**Task requirements:** Give the number of lines below that hold "will", and only that.

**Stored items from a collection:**
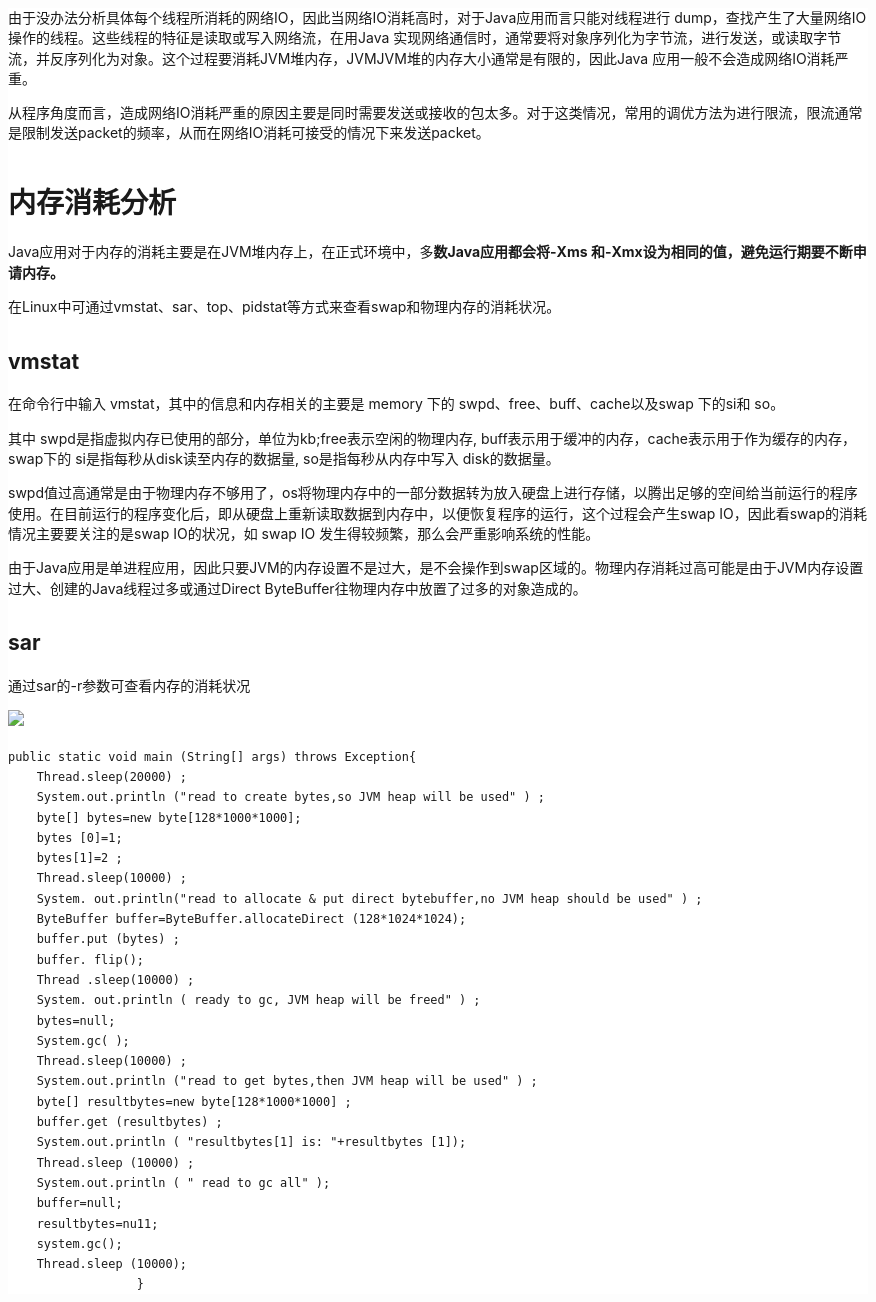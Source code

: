 由于没办法分析具体每个线程所消耗的网络IO，因此当网络IO消耗高时，对于Java应用而言只能对线程进行 dump，查找产生了大量网络IO操作的线程。这些线程的特征是读取或写入网络流，在用Java 实现网络通信时，通常要将对象序列化为字节流，进行发送，或读取字节流，并反序列化为对象。这个过程要消耗JVM堆内存，JVMJVM堆的内存大小通常是有限的，因此Java 应用一般不会造成网络IO消耗严重。

从程序角度而言，造成网络IO消耗严重的原因主要是同时需要发送或接收的包太多。对于这类情况，常用的调优方法为进行限流，限流通常是限制发送packet的频率，从而在网络IO消耗可接受的情况下来发送packet。

# 内存消耗分析

Java应用对于内存的消耗主要是在JVM堆内存上，在正式环境中，多**数Java应用都会将-Xms 和-Xmx设为相同的值，避免运行期要不断申请内存。**

在Linux中可通过vmstat、sar、top、pidstat等方式来查看swap和物理内存的消耗状况。

## vmstat

在命令行中输入 vmstat，其中的信息和内存相关的主要是 memory 下的 swpd、free、buff、cache以及swap 下的si和 so。

其中 swpd是指虚拟内存已使用的部分，单位为kb;free表示空闲的物理内存, buff表示用于缓冲的内存，cache表示用于作为缓存的内存，swap下的 si是指每秒从disk读至内存的数据量, so是指每秒从内存中写入 disk的数据量。

swpd值过高通常是由于物理内存不够用了，os将物理内存中的一部分数据转为放入硬盘上进行存储，以腾出足够的空间给当前运行的程序使用。在目前运行的程序变化后，即从硬盘上重新读取数据到内存中，以便恢复程序的运行，这个过程会产生swap IO，因此看swap的消耗情况主要要关注的是swap IO的状况，如 swap IO 发生得较频繁，那么会严重影响系统的性能。

由于Java应用是单进程应用，因此只要JVM的内存设置不是过大，是不会操作到swap区域的。物理内存消耗过高可能是由于JVM内存设置过大、创建的Java线程过多或通过Direct ByteBuffer往物理内存中放置了过多的对象造成的。

## sar

通过sar的-r参数可查看内存的消耗状况

![](https://p3-juejin.byteimg.com/tos-cn-i-k3u1fbpfcp/3b280eeadcdb44549d6e31972dacf88e~tplv-k3u1fbpfcp-zoom-1.image)



```
public static void main (String[] args) throws Exception{
	Thread.sleep(20000) ;
	System.out.println ("read to create bytes,so JVM heap will be used" ) ;
    byte[] bytes=new byte[128*1000*1000];
	bytes [0]=1;
	bytes[1]=2 ;
	Thread.sleep(10000) ;
	System. out.println("read to allocate & put direct bytebuffer,no JVM heap should be used" ) ;
	ByteBuffer buffer=ByteBuffer.allocateDirect (128*1024*1024);
    buffer.put (bytes) ;
	buffer. flip();
	Thread .sleep(10000) ;
	System. out.println ( ready to gc, JVM heap will be freed" ) ;
    bytes=null;
	System.gc( );
	Thread.sleep(10000) ;
	System.out.println ("read to get bytes,then JVM heap will be used" ) ;
    byte[] resultbytes=new byte[128*1000*1000] ;
	buffer.get (resultbytes) ;
	System.out.println ( "resultbytes[1] is: "+resultbytes [1]);
    Thread.sleep (10000) ;
	System.out.println ( " read to gc all" );
    buffer=null;
	resultbytes=nu11;
	system.gc();
	Thread.sleep (10000);
                  }
```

**Exercise solution:** 3